June 24, 2009 | By Todd Habiger | comment on this post
Chad Qualls has been anything but dominant for the Arizona Diamondbacks.
Chad Qualls could be on shaky ground as the D-Back closer.

This week, Todd checks in on the bullpen situations in the National League.
 
Arizona Diamondbacks

The Man: Chad Qualls. Qualls went though a rough couple of weeks at the end of May and beginning of June and appeared to be on shaky ground. Thanks to that rough patch, his numbers are not sparkling, with an ERA of 4.39. Qualls would probably be on a shorter leash if someone in particular were chasing him.

Keep an eye on: Tony Pena. Pena’s got a live, good control and is one of the best set-up men in the majors today.

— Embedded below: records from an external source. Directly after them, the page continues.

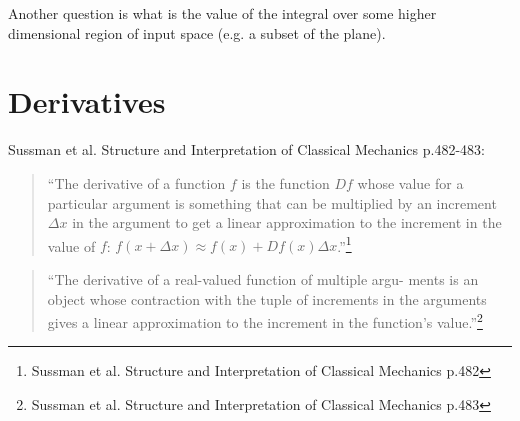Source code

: Another question is what is the value of the integral over some higher
dimensional region of input space (e.g. a subset of the plane).


\section{Derivatives}

Sussman et al. Structure and Interpretation of Classical Mechanics p.482-483:

\begin{quote}
  ``The derivative of a function $f$ is the function $D f$ whose value
  for a particular argument is something that can be multiplied by an
  increment $\Delta x$ in the argument to get a linear approximation to the
  increment in the value of $f$:
  $f(x + \Delta x) \approx f(x) + D f(x) \Delta x$.''\footnote{Sussman et
    al. Structure and Interpretation of Classical Mechanics p.482}
\end{quote}

\begin{quote}
  ``The derivative of a real-valued function of multiple argu- ments
  is an object whose contraction with the tuple of increments in the
  arguments gives a linear approximation to the increment in the
  function’s value.''\footnote{Sussman et al. Structure and
    Interpretation of Classical Mechanics p.483}
\end{quote}


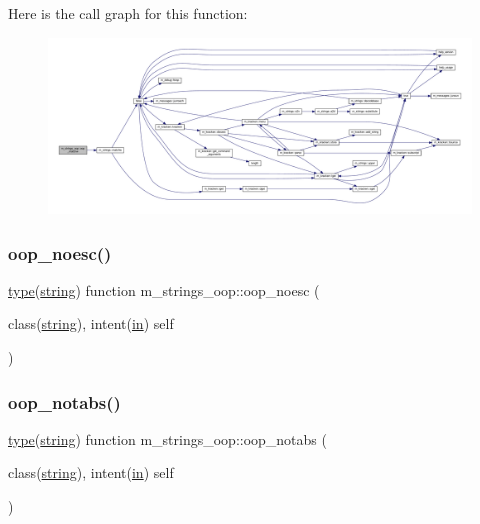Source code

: Here is the call graph for this function\+:
\nopagebreak
\begin{figure}[H]
\begin{center}
\leavevmode
\includegraphics[width=350pt]{namespacem__strings__oop_ab88f5f814c08f1c93c95fcd0ba2a6779_cgraph}
\end{center}
\end{figure}
\mbox{\label{namespacem__strings__oop_ae1ed148f1ae0694ac093d3e11f9b702b}} 
\subsubsection{\texorpdfstring{oop\+\_\+noesc()}{oop\_noesc()}}
{\footnotesize\ttfamily \hyperlink{stop__watch_83_8txt_a70f0ead91c32e25323c03265aa302c1c}{type}(\hyperlink{structm__strings__oop_1_1string}{string}) function m\+\_\+strings\+\_\+oop\+::oop\+\_\+noesc (\begin{DoxyParamCaption}\item[{class(\hyperlink{structm__strings__oop_1_1string}{string}), intent(\hyperlink{M__journal_83_8txt_afce72651d1eed785a2132bee863b2f38}{in})}]{self }\end{DoxyParamCaption})\hspace{0.3cm}{\ttfamily [private]}}

\mbox{\label{namespacem__strings__oop_a5959b2f967a6466c198b39a089ef8a68}} 
\subsubsection{\texorpdfstring{oop\+\_\+notabs()}{oop\_notabs()}}
{\footnotesize\ttfamily \hyperlink{stop__watch_83_8txt_a70f0ead91c32e25323c03265aa302c1c}{type}(\hyperlink{structm__strings__oop_1_1string}{string}) function m\+\_\+strings\+\_\+oop\+::oop\+\_\+notabs (\begin{DoxyParamCaption}\item[{class(\hyperlink{structm__strings__oop_1_1string}{string}), intent(\hyperlink{M__journal_83_8txt_afce72651d1eed785a2132bee863b2f38}{in})}]{self }\end{DoxyParamCaption})\hspace{0.3cm}{\ttfamily [private]}}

If Qualls falters, Pena is next in line, but neither man has been exactly sharp lately.

Atlanta Braves

The Man: Mike Gonzalez and Rafael Soriano. Bobby Cox has decided to go with a two-headed monster at closer. So far it’s worked well for Atlanta, but is sure to drive Fantasy owners nuts. Both Gonzalez and Soriano have power arms and both are prone to injury. It’s not out of the realm of possibility that one falls out of Cox’s favour, but as long as the two closer strategy is working, he’s going to stick with it.

Keep an eye on: The other guy. While Soriano has the better numbers, Gonzalez has been no slouch. No telling if one guy will start to emerge over the other. Both players should be owned in all leagues.

Chicago Cubs

The Man: Kevin Gregg. It was a huge upset when Lou Piniella named Gregg as the Cub closer this year. Gregg has rewarded Piniella with a solid campaign thus far. While his numbers aren’t superhuman (did you check out his latest outing?), he does have 11 saves and his main competition hasn’t exactly torn it up.

Keep an eye on: Carlos Marmol. Marmol pissed off a lot of Fantasy owners when he lost the closer job in Spring Training and has battled control problems all year. Thanks to all those walks, his WHIP stands at an unsightly 1.49. Marmol is worth keeping an eye on because of his outstanding potential, but unless he regains his 2008 form he’ll be stuck in setup.

Cincinnati Reds

The Man: Francisco Cordero. Cordero has been money all season for the medirocre Reds. With an ERA hovering around 2.00 and only one blown save, you couldn’t ask much more from your closer.

Keep an eye on: David Weathers. The 16-year veteran continues to be a reliable arm out of the pen. He’s not outstanding at anything and doesn’t blow batters away, but Weathers knows how to pitch and pitch well. If anything happens to Cordero, Weathers is next in line.

Colorado Rockies

The Man: Huston Street. First is was Street, then it wasn’t, then it was again. In his second go around as the closer, Street has taken hold of the job and it looks like he doesn’t plan on relinquishing anytime soon. As the Rockies have gotten hot, Street has gotten more opportunities and capitalized on them. He’s safe – for now — and even the trade talks surrounding him have diminished as the Rox have worked their way back into the race.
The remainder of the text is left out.